▶ Task goal: Find the lines in these entries that include the word "test" and state how many there are, with no other words.

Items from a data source
+ + + +
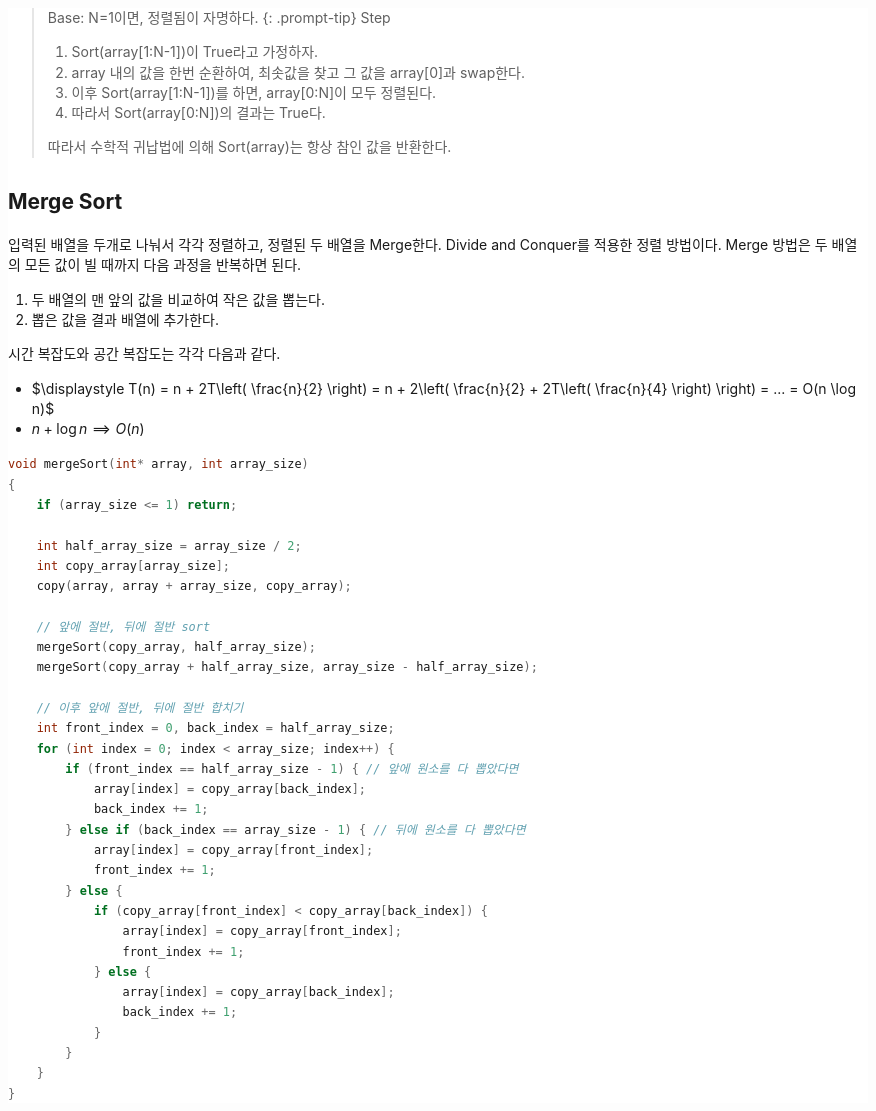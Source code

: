 
> Base: N=1이면, 정렬됨이 자명하다.
{: .prompt-tip}
> Step
> 1. Sort(array\[1:N-1])이 True라고 가정하자.
> 2. array 내의 값을 한번 순환하여, 최솟값을 찾고 그 값을 array\[0]과 swap한다.
> 3. 이후 Sort(array\[1:N-1])를 하면, array\[0:N]이 모두 정렬된다.
> 4. 따라서 Sort(array\[0:N])의 결과는 True다.
> 
> 따라서 수학적 귀납법에 의해 Sort(array)는 항상 참인 값을 반환한다.

## Merge Sort

입력된 배열을 두개로 나눠서 각각 정렬하고, 정렬된 두 배열을 Merge한다. Divide and Conquer를 적용한 정렬 방법이다. Merge 방법은 두 배열의 모든 값이 빌 때까지 다음 과정을 반복하면 된다.
1. 두 배열의 맨 앞의 값을 비교하여 작은 값을 뽑는다.
2. 뽑은 값을 결과 배열에 추가한다.

시간 복잡도와 공간 복잡도는 각각 다음과 같다.
- $\displaystyle T(n) = n + 2T\left( \frac{n}{2} \right) = n + 2\left( \frac{n}{2} + 2T\left( \frac{n}{4} \right) \right) = ... = O(n \log n)$
- $n + \log n \implies O(n)$

```C++
void mergeSort(int* array, int array_size)
{
    if (array_size <= 1) return;

    int half_array_size = array_size / 2;
    int copy_array[array_size];
    copy(array, array + array_size, copy_array);

    // 앞에 절반, 뒤에 절반 sort
    mergeSort(copy_array, half_array_size);
    mergeSort(copy_array + half_array_size, array_size - half_array_size);

    // 이후 앞에 절반, 뒤에 절반 합치기
    int front_index = 0, back_index = half_array_size;
    for (int index = 0; index < array_size; index++) {
        if (front_index == half_array_size - 1) { // 앞에 원소를 다 뽑았다면
            array[index] = copy_array[back_index];
            back_index += 1;
        } else if (back_index == array_size - 1) { // 뒤에 원소를 다 뽑았다면
            array[index] = copy_array[front_index];
            front_index += 1;
        } else {
            if (copy_array[front_index] < copy_array[back_index]) {
                array[index] = copy_array[front_index];
                front_index += 1;
            } else {
                array[index] = copy_array[back_index];
                back_index += 1;
            }
        }
    }
}
```
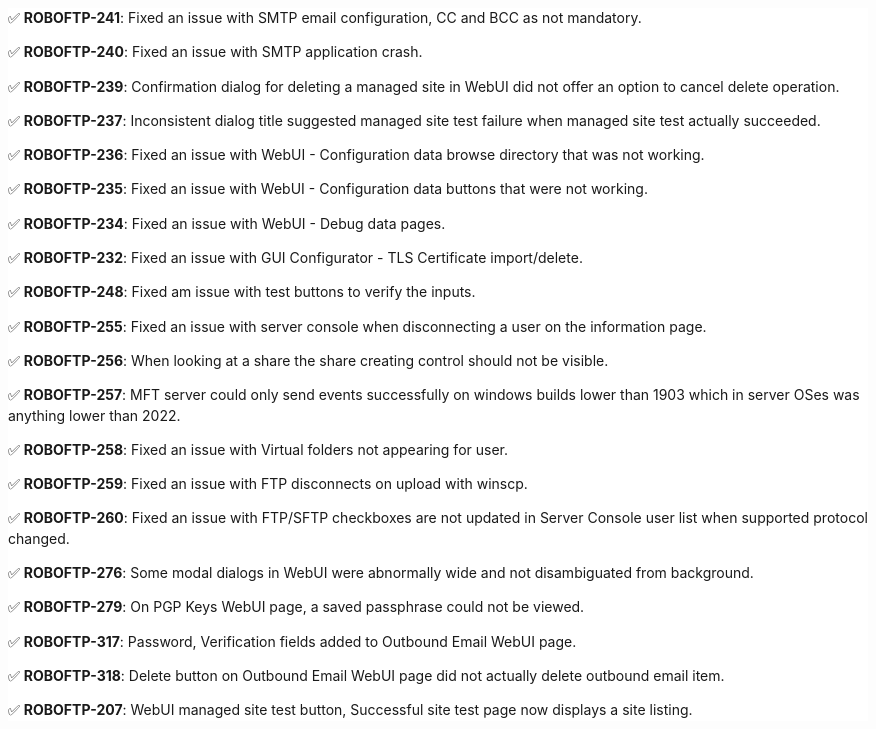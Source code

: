 :white_check_mark: **ROBOFTP-241**: Fixed an issue with SMTP email configuration, CC and BCC as not mandatory.

:white_check_mark: **ROBOFTP-240**: Fixed an issue with SMTP application crash.

:white_check_mark: **ROBOFTP-239**: Confirmation dialog for deleting a managed site in WebUI did not offer an option to cancel delete operation.

:white_check_mark: **ROBOFTP-237**: Inconsistent dialog title suggested managed site test failure when managed site test actually succeeded.

:white_check_mark: **ROBOFTP-236**: Fixed an issue with WebUI - Configuration data browse directory that was not working.

:white_check_mark: **ROBOFTP-235**: Fixed an issue with WebUI - Configuration data buttons that were not working.

:white_check_mark: **ROBOFTP-234**: Fixed an issue with WebUI - Debug data pages.

:white_check_mark: **ROBOFTP-232**: Fixed an issue with GUI Configurator - TLS Certificate import/delete.

:white_check_mark: **ROBOFTP-248**: Fixed am issue with test buttons to verify the inputs.

:white_check_mark: **ROBOFTP-255**: Fixed an issue with server console when disconnecting a user on the information page.

:white_check_mark: **ROBOFTP-256**: When looking at a share the share creating control should not be visible.

:white_check_mark: **ROBOFTP-257**: MFT server could only send events successfully on windows builds lower than 1903 which in server OSes was anything lower than 2022. 

:white_check_mark: **ROBOFTP-258**: Fixed an issue with Virtual folders not appearing for user.

:white_check_mark: **ROBOFTP-259**: Fixed an issue with FTP disconnects on upload with winscp.

:white_check_mark: **ROBOFTP-260**: Fixed an issue with FTP/SFTP checkboxes are not updated in Server Console user list when supported protocol changed.

:white_check_mark: **ROBOFTP-276**: Some modal dialogs in WebUI were abnormally wide and not disambiguated from background.

:white_check_mark: **ROBOFTP-279**: On PGP Keys WebUI page, a saved passphrase could not be viewed.

:white_check_mark: **ROBOFTP-317**: Password, Verification fields added to Outbound Email WebUI page.

:white_check_mark: **ROBOFTP-318**: Delete button on Outbound Email WebUI page did not actually delete outbound email item.

:white_check_mark: **ROBOFTP-207**: WebUI managed site test button, Successful site test page now displays a site listing.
+ + + +
▶ Output of the task: 3